C. S Lewis and Science: A Sktech and a Blog Entry

I continue to work on this theme of how C. S. Lewis interacted with science... maybe it'll grow up to become an e-book someday. In any event, here's a sketch of the major ideas.

The first thing we have to say on the topic of C. S. Lewis and science is that Lewis was no scientist. He did not hold a degree in science, and even famously had troubles with mathematics—so significant in fact that these deficiencies almost prevented his entrance into Oxford. (This fact is something of a surprise considering his mother held a masters degree in math.)
      
We might conclude concede that there is nothing to say specifically on the topic of C. S. Lewis and Science.
      
Nonetheless, Lewis did discern a rising tide of scientific thought that set itself against Christian belief and that sought to remake western civilization. Here science did not promote its findings per se, but offered them as the basis for a philosophical change… or put differently, a transformation of worldviews. This worldview would be mechanistic, thus materialistic, and therefore implicitly atheistic.

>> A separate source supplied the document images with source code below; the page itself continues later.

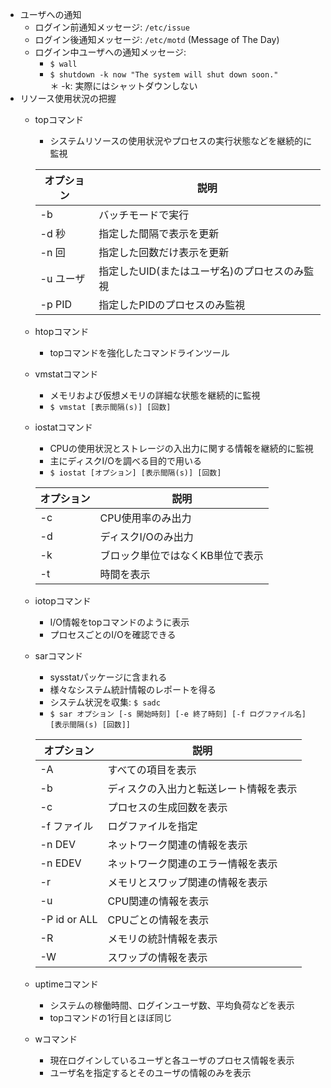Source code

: - ユーザへの通知
    - ログイン前通知メッセージ: `/etc/issue`
    - ログイン後通知メッセージ: `/etc/motd` (Message of The Day)
    - ログイン中ユーザへの通知メッセージ:
        - `$ wall`
        - `$ shutdown -k now "The system will shut down soon."`  
        ＊ -k: 実際にはシャットダウンしない
- リソース使用状況の把握
    - topコマンド
        - システムリソースの使用状況やプロセスの実行状態などを継続的に監視

        | オプション | 説明 |
        | ---- | ---- |
        | -b | バッチモードで実行 |
        | -d 秒 | 指定した間隔で表示を更新 |
        | -n 回 | 指定した回数だけ表示を更新 |
        | -u ユーザ | 指定したUID(またはユーザ名)のプロセスのみ監視 |
        | -p PID | 指定したPIDのプロセスのみ監視 |

    - htopコマンド
        - topコマンドを強化したコマンドラインツール
    - vmstatコマンド
        - メモリおよび仮想メモリの詳細な状態を継続的に監視
        - `$ vmstat [表示間隔(s)] [回数]`
    - iostatコマンド
        - CPUの使用状況とストレージの入出力に関する情報を継続的に監視
        - 主にディスクI/Oを調べる目的で用いる
        - `$ iostat [オプション] [表示間隔(s)] [回数]`

        | オプション | 説明 |
        | ---- | ---- |
        | -c | CPU使用率のみ出力 |
        | -d | ディスクI/Oのみ出力 |
        | -k | ブロック単位ではなくKB単位で表示 |
        | -t | 時間を表示 |

    - iotopコマンド
        - I/O情報をtopコマンドのように表示
        - プロセスごとのI/Oを確認できる
    - sarコマンド
        - sysstatパッケージに含まれる
        - 様々なシステム統計情報のレポートを得る
        - システム状況を収集: `$ sadc`
        - `$ sar オプション [-s 開始時刻] [-e 終了時刻] [-f ログファイル名] [表示間隔(s) [回数]]`

        | オプション | 説明 |
        | ---- | ---- |
        | -A | すべての項目を表示 |
        | -b | ディスクの入出力と転送レート情報を表示 |
        | -c |プロセスの生成回数を表示 |
        | -f ファイル | ログファイルを指定 |
        | -n DEV | ネットワーク関連の情報を表示 |
        | -n EDEV | ネットワーク関連のエラー情報を表示 |
        | -r | メモリとスワップ関連の情報を表示 |
        | -u | CPU関連の情報を表示 |
        | -P id or ALL | CPUごとの情報を表示 |
        | -R | メモリの統計情報を表示 |
        | -W | スワップの情報を表示 |

    - uptimeコマンド
        - システムの稼働時間、ログインユーザ数、平均負荷などを表示
        - topコマンドの1行目とほぼ同じ
    - wコマンド
        - 現在ログインしているユーザと各ユーザのプロセス情報を表示
        - ユーザ名を指定するとそのユーザの情報のみを表示
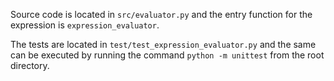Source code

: Source code is located in `src/evaluator.py` and the entry function for the expression is `expression_evaluator`.

The tests are located in `test/test_expression_evaluator.py` and the same can be executed by running the command `python -m unittest` from the root directory.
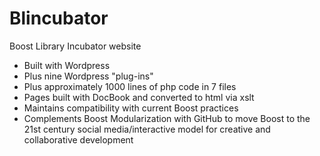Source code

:Blincubator
===========

Boost Library Incubator website

<ul>
  <li>Built with Wordpress</li>
  <li>Plus nine Wordpress "plug-ins"</li>
  <li>Plus approximately 1000 lines of php code in 7  files</li>
  <li>Pages built with DocBook and converted to html via xslt</li>
  <li>Maintains compatibility with current Boost practices</li>
  <li>Complements Boost Modularization with GitHub to move Boost to the 21st century social media/interactive model for creative and collaborative development</li>
</ul>
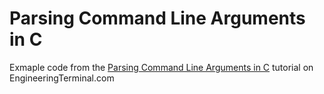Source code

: # Parsing Command Line Arguments in C
Exmaple code from the [Parsing Command Line Arguments in C](http://engineeringterminal.com/computer-science/tutorials/parsing-command-line-arguments-c.html) tutorial on EngineeringTerminal.com
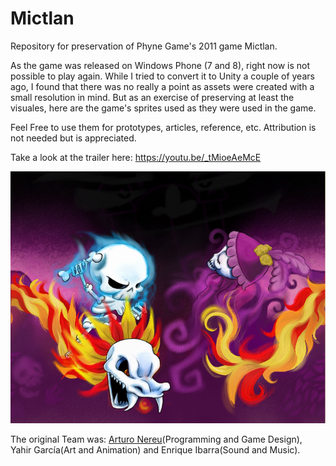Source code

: # Mictlan
Repository for preservation of Phyne Game's 2011 game Mictlan.

As the game was released on Windows Phone (7 and 8), right now is not possible to play again. While I tried to convert it to Unity a couple of years ago, I found that there was no really a point as assets were created with a small resolution in mind. But as an exercise of preserving at least the visuales, here are the game's sprites used as they were used in the game.

Feel Free to use them for prototypes, articles, reference, etc. Attribution is not needed but is appreciated.

Take a look at the trailer here: https://youtu.be/_tMioeAeMcE

![Epic](https://github.com/ArturoNereu/Mictlan/blob/master/Marketing%20Assets/MictlanEPICw.jpg)

The original Team was: [Arturo Nereu](https://www.twitter.com/ArturoNereu)(Programming and Game Design), Yahir García(Art and Animation) and Enrique Ibarra(Sound and Music).
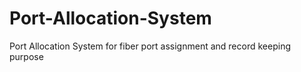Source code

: # Port-Allocation-System
Port Allocation System for fiber port assignment and record keeping purpose
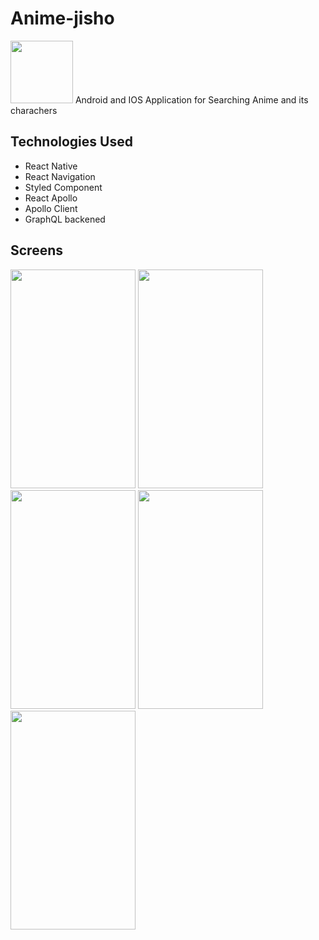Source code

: # Anime-jisho
<img src="https://user-images.githubusercontent.com/31761132/58764939-dd836b00-8586-11e9-99ff-24190025c5f6.png" width="100" height="100">
Android and IOS Application for Searching Anime and its charachers
</br>

<h2>Technologies Used </h2>
 
- React Native
- React Navigation
- Styled Component
- React Apollo
- Apollo Client
- GraphQL backened

<h2>Screens </h2>

<p align="left">
<img src="https://user-images.githubusercontent.com/31761132/59718001-98bc2d00-9232-11e9-973d-8e353c473d57.jpg" width="200" height="350">
 <img src="https://user-images.githubusercontent.com/31761132/59720857-56e2b500-9239-11e9-86c8-514b2593c2db.jpg"  width="200" height="350">
<img src="https://user-images.githubusercontent.com/31761132/59718002-9954c380-9232-11e9-849e-c14b384bf9f6.jpg" width="200" height="350">
<img src="https://user-images.githubusercontent.com/31761132/59718003-9954c380-9232-11e9-813f-8b0fd06ea5da.jpg" width="200" height="350">
<img src="https://user-images.githubusercontent.com/31761132/59718005-99ed5a00-9232-11e9-8ea3-1dfec732d7d4.jpg" width="200" height="350">
</p>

It would not only destroy the basis for Christian belief, it would also implicitly deny the need for literature (which, of course, was Lewis’s great passion and his professional discipline).
      
So, in this sense—of science as the basis for a worldview—Lewis had plenty to say, and the topic winds its way into a considerable percentage of what he wrote.
      
I would therefore like to unfold the topic of C. S. Lewis and science more systematically.
  • First of all, using Lewis’s 1954 inaugural address at Cambridge, Lewis summarized decades of reflection and expressed grave concerns about the growth of the Machine, especially man as a Machine, and the way it set a new course in the West for intellectual development, or really in his view, degradation.
  • This realization, which had been building for decades, led him to make three interlocking moves in his apologetic work, that is, in his defense of Christianity, and more broadly, his defense of the humanities as the basis for a sound worldview. The first of these moves was to argue that the materialistic philosophy was self-defeating. Materialism, according to Lewis, left no place for true thought, or put another way, thought that led to truth.
  • The next move was to demonstrate that this materialist philosophy was existentially unsatisfying. Materialism left no place for joy, for what Aristotle called human flourishing.
  • He then continued by arguing that all human cultures implicitly hold to an objective standard of right and wrong. This Lewis took as a sign of God’s character and of the way God created this world.
  • Lewis concluded that science had a rightful place in intellectual work and in the development of the West, but had no right to determine all truth and knowledge. Scientific materialism diminishes our humanity and distances us from the earth. Instead, Lewis argued that belief in a Creator God offered the best alternative, which also left a substantial place for the humanities in Western culture.      
In sum, Lewis’s thoughts on science interest me as a scholar of Lewis and therefore have considerable relevance for his vast readership. Though formulated over fifty years ago, they also have some considerable contemporary relevance as we continue to face onslaughts from those who promote scientific materialism as the final arbiter of truth and rationality.

Tuesday, June 10, 2014

The Problems of Science and the Machine

One of the finest pieces that C. S. Lewis ever delivered was his November 1954 inaugural lecture for his chair at Cambridge in medieval and renaissance literature (which, in many ways, they created for him). He considers the periodization of western thought. Not only is he one of the first I’ve read to describe post-Christendom and its effects, but he also highlights (as I’ve mentioned at other times in this blog) “the birth of the machine.” As he put it simply, “It alters Man’s place in nature.” The rise of the metaphor of the world—and therefore us—as a machine has great consequences for how we understand the relationship between science and religion. For one thing, it leads us to believe that scientists are mechanics, studying and analyzing machine-like objects. It also places a distance between us and nature.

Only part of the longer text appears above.